岩本 佳耶 1末永 伸明2、*吉岡 祥一2,1、Francisco Ortega-Culaciati3、Matthew Miller4、Javier Ruiz3 (1.神戸大学大学院理学研究科、2.神戸大学都市安全研究センター、3.チリ大学物理学数理科学部、4.コンセプシオン大学物理数理科学部)
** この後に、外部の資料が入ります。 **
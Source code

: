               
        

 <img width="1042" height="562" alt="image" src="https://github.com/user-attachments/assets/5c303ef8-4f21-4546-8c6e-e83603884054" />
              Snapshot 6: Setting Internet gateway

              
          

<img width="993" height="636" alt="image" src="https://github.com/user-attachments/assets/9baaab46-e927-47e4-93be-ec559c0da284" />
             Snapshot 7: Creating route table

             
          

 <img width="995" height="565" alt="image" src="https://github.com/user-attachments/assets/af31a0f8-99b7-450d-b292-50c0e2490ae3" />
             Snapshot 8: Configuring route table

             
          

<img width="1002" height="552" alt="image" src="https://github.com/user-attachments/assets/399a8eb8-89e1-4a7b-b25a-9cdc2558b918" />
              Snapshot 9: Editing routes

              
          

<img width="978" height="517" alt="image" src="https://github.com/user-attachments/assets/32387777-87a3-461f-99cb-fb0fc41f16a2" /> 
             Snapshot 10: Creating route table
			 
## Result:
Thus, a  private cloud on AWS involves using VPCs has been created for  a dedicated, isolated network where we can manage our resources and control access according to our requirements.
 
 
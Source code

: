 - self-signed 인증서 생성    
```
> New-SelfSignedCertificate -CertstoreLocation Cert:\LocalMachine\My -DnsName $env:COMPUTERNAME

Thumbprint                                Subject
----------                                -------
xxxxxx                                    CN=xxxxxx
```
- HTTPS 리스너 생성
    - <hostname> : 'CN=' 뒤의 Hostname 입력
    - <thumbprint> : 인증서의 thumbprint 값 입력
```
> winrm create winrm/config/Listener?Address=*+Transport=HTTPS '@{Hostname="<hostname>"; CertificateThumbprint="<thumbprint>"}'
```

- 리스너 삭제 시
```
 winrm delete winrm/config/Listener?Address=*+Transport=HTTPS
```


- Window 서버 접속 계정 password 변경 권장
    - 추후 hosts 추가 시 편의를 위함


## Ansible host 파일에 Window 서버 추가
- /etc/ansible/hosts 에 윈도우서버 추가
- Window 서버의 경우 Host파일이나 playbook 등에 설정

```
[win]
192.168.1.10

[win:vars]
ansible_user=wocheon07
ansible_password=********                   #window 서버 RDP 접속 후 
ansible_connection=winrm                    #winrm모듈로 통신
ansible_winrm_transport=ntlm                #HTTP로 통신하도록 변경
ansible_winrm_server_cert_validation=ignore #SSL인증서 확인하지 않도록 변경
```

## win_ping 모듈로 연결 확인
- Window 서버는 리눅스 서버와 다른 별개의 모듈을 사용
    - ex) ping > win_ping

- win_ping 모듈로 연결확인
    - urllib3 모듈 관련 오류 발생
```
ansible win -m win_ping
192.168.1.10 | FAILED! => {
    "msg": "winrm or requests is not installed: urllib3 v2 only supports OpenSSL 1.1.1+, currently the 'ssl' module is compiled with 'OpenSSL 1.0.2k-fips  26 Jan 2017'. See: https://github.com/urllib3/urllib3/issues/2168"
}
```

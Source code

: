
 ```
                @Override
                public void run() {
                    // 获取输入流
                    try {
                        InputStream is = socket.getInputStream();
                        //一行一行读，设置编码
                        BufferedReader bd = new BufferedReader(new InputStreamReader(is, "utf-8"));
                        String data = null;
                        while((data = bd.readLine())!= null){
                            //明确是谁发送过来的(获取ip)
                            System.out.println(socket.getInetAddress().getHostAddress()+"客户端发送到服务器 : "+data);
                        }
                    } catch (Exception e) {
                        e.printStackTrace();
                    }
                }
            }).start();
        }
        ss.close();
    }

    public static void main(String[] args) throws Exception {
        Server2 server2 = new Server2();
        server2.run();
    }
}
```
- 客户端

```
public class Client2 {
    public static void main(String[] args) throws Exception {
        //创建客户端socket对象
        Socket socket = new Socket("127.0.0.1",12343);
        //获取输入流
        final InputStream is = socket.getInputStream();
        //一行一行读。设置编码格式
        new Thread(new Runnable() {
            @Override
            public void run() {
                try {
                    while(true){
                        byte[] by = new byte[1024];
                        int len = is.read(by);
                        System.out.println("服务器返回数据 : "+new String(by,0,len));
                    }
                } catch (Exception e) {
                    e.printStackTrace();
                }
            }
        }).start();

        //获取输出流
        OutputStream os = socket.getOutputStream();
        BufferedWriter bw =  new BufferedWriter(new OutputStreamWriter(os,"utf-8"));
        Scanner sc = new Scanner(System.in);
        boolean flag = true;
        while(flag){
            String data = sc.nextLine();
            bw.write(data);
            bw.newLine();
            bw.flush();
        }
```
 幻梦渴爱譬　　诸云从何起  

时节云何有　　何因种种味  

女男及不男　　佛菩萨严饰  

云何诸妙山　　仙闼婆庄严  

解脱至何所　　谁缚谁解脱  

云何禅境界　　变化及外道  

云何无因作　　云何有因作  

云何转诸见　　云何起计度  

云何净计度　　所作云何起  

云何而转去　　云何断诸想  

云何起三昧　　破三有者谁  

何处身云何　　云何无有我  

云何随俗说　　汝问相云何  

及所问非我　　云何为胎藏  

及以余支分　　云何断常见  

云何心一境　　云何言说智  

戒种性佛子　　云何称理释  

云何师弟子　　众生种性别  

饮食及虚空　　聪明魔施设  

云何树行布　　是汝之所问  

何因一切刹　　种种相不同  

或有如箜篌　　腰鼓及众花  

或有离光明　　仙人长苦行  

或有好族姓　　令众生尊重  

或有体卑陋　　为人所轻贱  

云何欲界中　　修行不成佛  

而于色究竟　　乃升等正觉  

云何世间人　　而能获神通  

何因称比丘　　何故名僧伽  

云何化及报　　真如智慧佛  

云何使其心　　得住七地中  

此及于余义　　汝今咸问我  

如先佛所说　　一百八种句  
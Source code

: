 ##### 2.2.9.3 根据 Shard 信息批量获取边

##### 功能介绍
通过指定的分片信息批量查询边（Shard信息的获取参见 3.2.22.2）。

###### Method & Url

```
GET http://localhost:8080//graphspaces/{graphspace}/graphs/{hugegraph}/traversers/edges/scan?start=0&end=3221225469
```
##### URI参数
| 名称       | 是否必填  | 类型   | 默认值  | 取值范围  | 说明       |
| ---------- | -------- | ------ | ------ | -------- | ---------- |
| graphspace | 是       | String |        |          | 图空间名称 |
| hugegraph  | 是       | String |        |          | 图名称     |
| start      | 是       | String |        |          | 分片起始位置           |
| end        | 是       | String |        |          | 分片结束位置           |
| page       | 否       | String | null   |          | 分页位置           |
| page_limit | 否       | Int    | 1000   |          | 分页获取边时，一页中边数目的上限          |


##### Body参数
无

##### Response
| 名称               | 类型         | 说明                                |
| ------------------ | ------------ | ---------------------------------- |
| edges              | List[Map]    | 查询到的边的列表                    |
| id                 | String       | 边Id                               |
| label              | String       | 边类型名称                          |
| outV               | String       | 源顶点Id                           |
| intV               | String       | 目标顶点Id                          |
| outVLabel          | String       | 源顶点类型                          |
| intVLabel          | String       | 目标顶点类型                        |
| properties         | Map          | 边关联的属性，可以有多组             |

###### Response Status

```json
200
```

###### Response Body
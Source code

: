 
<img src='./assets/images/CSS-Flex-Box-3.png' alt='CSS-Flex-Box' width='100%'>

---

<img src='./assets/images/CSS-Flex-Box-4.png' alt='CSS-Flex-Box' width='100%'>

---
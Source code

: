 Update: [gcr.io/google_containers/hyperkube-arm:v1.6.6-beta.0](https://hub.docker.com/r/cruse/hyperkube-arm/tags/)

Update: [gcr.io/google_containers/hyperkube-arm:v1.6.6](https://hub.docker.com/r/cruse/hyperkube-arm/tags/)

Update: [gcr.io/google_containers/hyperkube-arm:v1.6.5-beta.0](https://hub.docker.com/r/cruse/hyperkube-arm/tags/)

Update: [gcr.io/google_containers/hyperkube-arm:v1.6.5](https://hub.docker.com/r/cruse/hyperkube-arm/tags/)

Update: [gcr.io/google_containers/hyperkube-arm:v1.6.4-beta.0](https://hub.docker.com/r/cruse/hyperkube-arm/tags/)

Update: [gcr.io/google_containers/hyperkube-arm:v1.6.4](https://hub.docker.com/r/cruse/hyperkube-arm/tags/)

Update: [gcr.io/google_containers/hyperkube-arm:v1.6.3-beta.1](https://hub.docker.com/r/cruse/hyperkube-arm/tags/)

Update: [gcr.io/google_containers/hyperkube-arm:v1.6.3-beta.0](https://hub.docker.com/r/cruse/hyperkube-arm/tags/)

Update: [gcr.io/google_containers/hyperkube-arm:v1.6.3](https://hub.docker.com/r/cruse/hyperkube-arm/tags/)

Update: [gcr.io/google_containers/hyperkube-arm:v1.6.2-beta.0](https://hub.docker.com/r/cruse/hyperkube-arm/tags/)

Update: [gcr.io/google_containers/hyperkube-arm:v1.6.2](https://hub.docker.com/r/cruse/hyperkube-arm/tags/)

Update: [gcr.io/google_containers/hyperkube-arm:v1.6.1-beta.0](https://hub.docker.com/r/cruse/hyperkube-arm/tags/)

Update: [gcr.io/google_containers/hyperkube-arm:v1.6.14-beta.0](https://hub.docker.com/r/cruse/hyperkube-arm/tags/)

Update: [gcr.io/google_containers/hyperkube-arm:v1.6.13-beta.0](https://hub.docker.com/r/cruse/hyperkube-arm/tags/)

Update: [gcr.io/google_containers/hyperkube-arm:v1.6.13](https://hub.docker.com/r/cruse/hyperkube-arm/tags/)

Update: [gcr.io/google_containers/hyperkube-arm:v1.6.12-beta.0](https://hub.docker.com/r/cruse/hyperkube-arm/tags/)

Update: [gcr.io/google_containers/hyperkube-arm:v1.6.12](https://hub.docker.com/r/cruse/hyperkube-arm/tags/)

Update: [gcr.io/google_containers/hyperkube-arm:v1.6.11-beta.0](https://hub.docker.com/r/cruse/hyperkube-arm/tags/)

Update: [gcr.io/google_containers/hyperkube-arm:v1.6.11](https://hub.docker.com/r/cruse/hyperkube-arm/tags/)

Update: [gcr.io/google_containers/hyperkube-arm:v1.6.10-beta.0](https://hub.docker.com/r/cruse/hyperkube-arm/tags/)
キーワード:チリ三重会合点、3次元温度構造、脱水、海嶺の沈み込み、スラブウィンドウ、低周波微動

チリ南部の沈み込み帯は、チリ海嶺、ナスカプレート(NZ)、南極プレート(AN)が南米プレート(SA)の下に沈み込む複雑なテクトニックな環境下にある。NZ、AN、SAプレートの会合点は、チリ三重会合点(CTJ)と呼ばれている。この地域では、プレート運動速度の相違により、NZスラブとANスラブの間にスラブウィンドウと呼ばれる間隙が形成されており、火山は主に沈み込んだNZプレートとANプレートの上に存在している。本研究では、CTJ付近でのNZプレートとANプレートの同時沈み込みに関連した3次元温度構造モデルを構築した。その結果、スラブ上面の現在の温度分布はチリ海嶺に近づくほど高くなっており、CTJの北方移動とANプレートの収束速度の遅さにより、ANプレートは同じ深さでNZプレートに比べて高い温度分布を示した。さらに、スラブ上面近くの温度分布から含水量と脱水勾配を計算し、火山の分布との関係について比較してみたところ、モデル領域の北部では、火山列の下で高い脱水勾配が得られた。したがって、スラブとスラブ直上のマントルウェッジから放出された水がスラブ直上のマントルウェッジの融点を下げて溶融物を生成し、それが上部の火山の形成に寄与した可能性があることを示唆している。